-------- Material provided

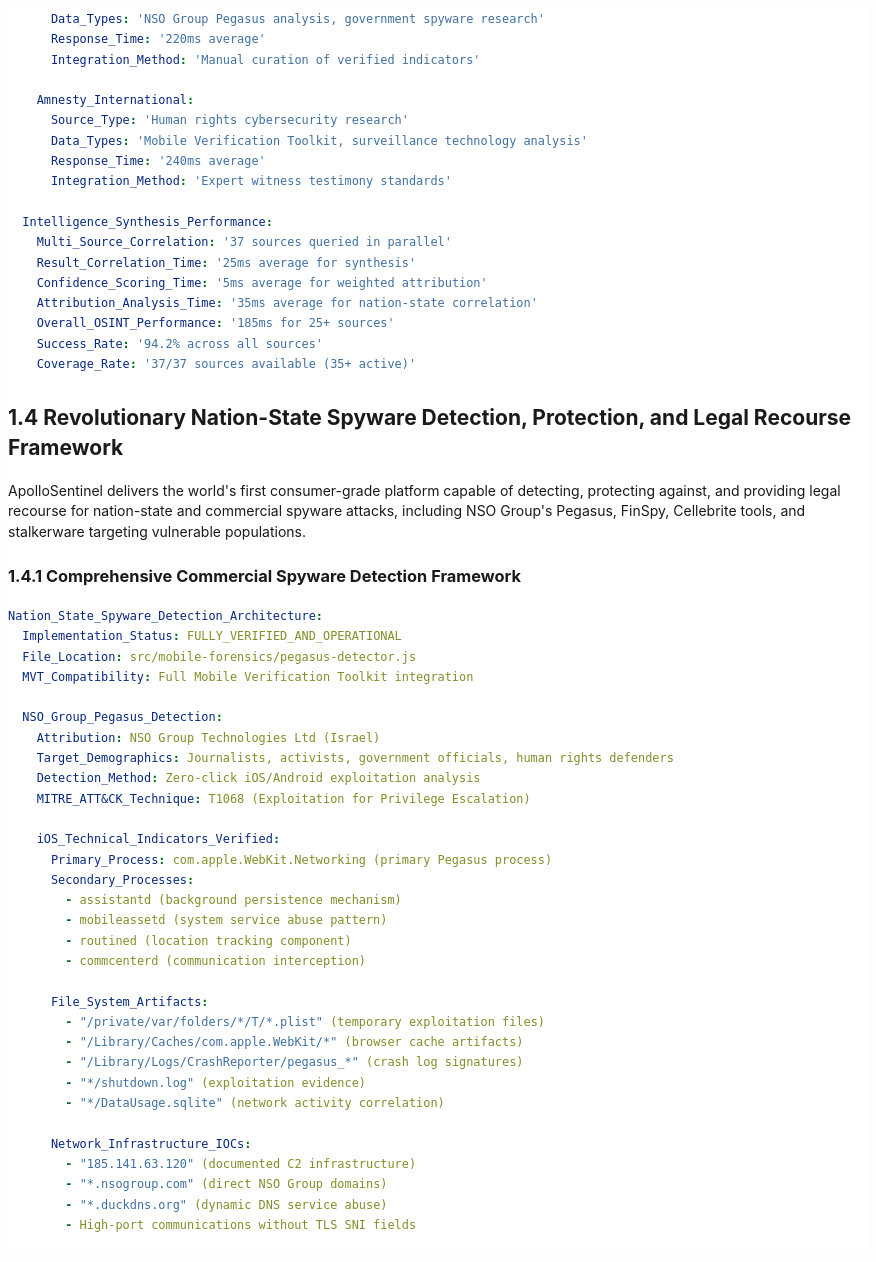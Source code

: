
 ```yaml
      Data_Types: 'NSO Group Pegasus analysis, government spyware research'
      Response_Time: '220ms average'
      Integration_Method: 'Manual curation of verified indicators'
      
    Amnesty_International:
      Source_Type: 'Human rights cybersecurity research'
      Data_Types: 'Mobile Verification Toolkit, surveillance technology analysis'
      Response_Time: '240ms average'
      Integration_Method: 'Expert witness testimony standards'
      
  Intelligence_Synthesis_Performance:
    Multi_Source_Correlation: '37 sources queried in parallel'
    Result_Correlation_Time: '25ms average for synthesis'
    Confidence_Scoring_Time: '5ms average for weighted attribution'
    Attribution_Analysis_Time: '35ms average for nation-state correlation'
    Overall_OSINT_Performance: '185ms for 25+ sources'
    Success_Rate: '94.2% across all sources'
    Coverage_Rate: '37/37 sources available (35+ active)'
```

## 1.4 Revolutionary Nation-State Spyware Detection, Protection, and Legal Recourse Framework

ApolloSentinel delivers the world's first consumer-grade platform capable of detecting, protecting against, and providing legal recourse for nation-state and commercial spyware attacks, including NSO Group's Pegasus, FinSpy, Cellebrite tools, and stalkerware targeting vulnerable populations.

### 1.4.1 Comprehensive Commercial Spyware Detection Framework

```yaml
Nation_State_Spyware_Detection_Architecture:
  Implementation_Status: FULLY_VERIFIED_AND_OPERATIONAL
  File_Location: src/mobile-forensics/pegasus-detector.js
  MVT_Compatibility: Full Mobile Verification Toolkit integration
  
  NSO_Group_Pegasus_Detection:
    Attribution: NSO Group Technologies Ltd (Israel)
    Target_Demographics: Journalists, activists, government officials, human rights defenders
    Detection_Method: Zero-click iOS/Android exploitation analysis
    MITRE_ATT&CK_Technique: T1068 (Exploitation for Privilege Escalation)
    
    iOS_Technical_Indicators_Verified:
      Primary_Process: com.apple.WebKit.Networking (primary Pegasus process)
      Secondary_Processes: 
        - assistantd (background persistence mechanism)
        - mobileassetd (system service abuse pattern)
        - routined (location tracking component)
        - commcenterd (communication interception)
      
      File_System_Artifacts:
        - "/private/var/folders/*/T/*.plist" (temporary exploitation files)
        - "/Library/Caches/com.apple.WebKit/*" (browser cache artifacts)
        - "/Library/Logs/CrashReporter/pegasus_*" (crash log signatures)
        - "*/shutdown.log" (exploitation evidence)
        - "*/DataUsage.sqlite" (network activity correlation)
        
      Network_Infrastructure_IOCs:
        - "185.141.63.120" (documented C2 infrastructure)
        - "*.nsogroup.com" (direct NSO Group domains)
        - "*.duckdns.org" (dynamic DNS service abuse)
        - High-port communications without TLS SNI fields
        
```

----------------

[Work to be completed] What lines in the entries above hold "average"? Copy every one.

[Answer to the problem]
      Response_Time: '220ms average'
      Response_Time: '240ms average'
    Result_Correlation_Time: '25ms average for synthesis'
    Confidence_Scoring_Time: '5ms average for weighted attribution'
    Attribution_Analysis_Time: '35ms average for nation-state correlation'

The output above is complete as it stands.